Work item ::
Your task is to copy the stretch of lines in the records below that begins with the line containing "但是，并不是所有的运营商都会" and ends with the line containing "另一位朋友则遇到了完全不同的情况。当他试图将自己的西班牙保号卡转移到三星Galaxy Watch Active", exactly as written, with nothing added.

── Raw data ──

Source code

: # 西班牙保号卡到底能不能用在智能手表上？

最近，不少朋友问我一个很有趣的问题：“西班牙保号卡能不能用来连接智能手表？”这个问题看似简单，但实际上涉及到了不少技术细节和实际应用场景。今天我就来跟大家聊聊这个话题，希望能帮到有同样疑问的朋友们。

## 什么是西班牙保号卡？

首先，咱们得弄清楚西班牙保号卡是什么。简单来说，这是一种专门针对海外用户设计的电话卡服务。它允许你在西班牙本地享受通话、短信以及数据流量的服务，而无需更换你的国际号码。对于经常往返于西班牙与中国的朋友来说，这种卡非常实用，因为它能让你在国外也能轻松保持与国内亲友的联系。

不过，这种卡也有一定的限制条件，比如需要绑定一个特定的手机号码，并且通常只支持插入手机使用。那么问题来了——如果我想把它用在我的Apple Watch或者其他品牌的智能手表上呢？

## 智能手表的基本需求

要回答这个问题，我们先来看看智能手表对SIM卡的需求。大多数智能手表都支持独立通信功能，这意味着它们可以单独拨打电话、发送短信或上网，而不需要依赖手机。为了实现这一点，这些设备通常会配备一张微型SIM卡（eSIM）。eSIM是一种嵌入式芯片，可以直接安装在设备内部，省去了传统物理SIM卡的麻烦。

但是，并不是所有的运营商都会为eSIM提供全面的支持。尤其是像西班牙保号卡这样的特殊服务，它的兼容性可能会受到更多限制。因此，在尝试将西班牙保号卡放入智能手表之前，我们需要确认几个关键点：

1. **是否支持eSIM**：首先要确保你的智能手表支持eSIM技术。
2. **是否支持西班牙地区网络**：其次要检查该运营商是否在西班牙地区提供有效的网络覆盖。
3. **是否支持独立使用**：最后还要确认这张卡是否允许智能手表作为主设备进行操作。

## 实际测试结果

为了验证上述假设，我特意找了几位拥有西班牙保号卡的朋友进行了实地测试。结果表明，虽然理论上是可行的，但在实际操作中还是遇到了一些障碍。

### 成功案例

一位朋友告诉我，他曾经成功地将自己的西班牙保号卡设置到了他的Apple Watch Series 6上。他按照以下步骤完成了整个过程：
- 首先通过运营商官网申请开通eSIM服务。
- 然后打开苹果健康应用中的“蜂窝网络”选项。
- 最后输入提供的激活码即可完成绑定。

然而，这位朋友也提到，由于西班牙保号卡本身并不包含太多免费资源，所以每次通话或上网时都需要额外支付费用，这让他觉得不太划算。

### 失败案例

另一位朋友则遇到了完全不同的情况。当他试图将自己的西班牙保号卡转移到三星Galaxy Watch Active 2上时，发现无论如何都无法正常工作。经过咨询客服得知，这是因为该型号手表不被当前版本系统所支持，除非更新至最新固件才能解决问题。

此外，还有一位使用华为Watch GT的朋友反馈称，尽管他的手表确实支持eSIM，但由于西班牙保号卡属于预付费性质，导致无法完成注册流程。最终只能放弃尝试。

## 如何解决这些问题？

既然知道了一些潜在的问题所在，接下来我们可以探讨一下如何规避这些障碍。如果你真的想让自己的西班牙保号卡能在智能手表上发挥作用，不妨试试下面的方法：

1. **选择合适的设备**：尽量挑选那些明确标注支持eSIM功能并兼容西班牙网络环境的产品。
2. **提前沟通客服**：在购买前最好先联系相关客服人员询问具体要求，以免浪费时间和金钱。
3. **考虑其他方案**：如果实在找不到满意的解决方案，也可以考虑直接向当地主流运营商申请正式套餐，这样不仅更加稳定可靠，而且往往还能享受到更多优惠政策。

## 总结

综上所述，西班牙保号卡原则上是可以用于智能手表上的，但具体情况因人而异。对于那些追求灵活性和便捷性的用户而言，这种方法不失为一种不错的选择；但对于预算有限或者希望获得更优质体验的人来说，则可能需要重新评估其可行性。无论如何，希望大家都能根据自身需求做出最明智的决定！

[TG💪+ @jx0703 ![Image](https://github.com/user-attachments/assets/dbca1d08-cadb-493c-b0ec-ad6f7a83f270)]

───

Result of the exercise ::
但是，并不是所有的运营商都会为eSIM提供全面的支持。尤其是像西班牙保号卡这样的特殊服务，它的兼容性可能会受到更多限制。因此，在尝试将西班牙保号卡放入智能手表之前，我们需要确认几个关键点：

1. **是否支持eSIM**：首先要确保你的智能手表支持eSIM技术。
2. **是否支持西班牙地区网络**：其次要检查该运营商是否在西班牙地区提供有效的网络覆盖。
3. **是否支持独立使用**：最后还要确认这张卡是否允许智能手表作为主设备进行操作。

## 实际测试结果

为了验证上述假设，我特意找了几位拥有西班牙保号卡的朋友进行了实地测试。结果表明，虽然理论上是可行的，但在实际操作中还是遇到了一些障碍。

### 成功案例

一位朋友告诉我，他曾经成功地将自己的西班牙保号卡设置到了他的Apple Watch Series 6上。他按照以下步骤完成了整个过程：
- 首先通过运营商官网申请开通eSIM服务。
- 然后打开苹果健康应用中的“蜂窝网络”选项。
- 最后输入提供的激活码即可完成绑定。

然而，这位朋友也提到，由于西班牙保号卡本身并不包含太多免费资源，所以每次通话或上网时都需要额外支付费用，这让他觉得不太划算。

### 失败案例

另一位朋友则遇到了完全不同的情况。当他试图将自己的西班牙保号卡转移到三星Galaxy Watch Active 2上时，发现无论如何都无法正常工作。经过咨询客服得知，这是因为该型号手表不被当前版本系统所支持，除非更新至最新固件才能解决问题。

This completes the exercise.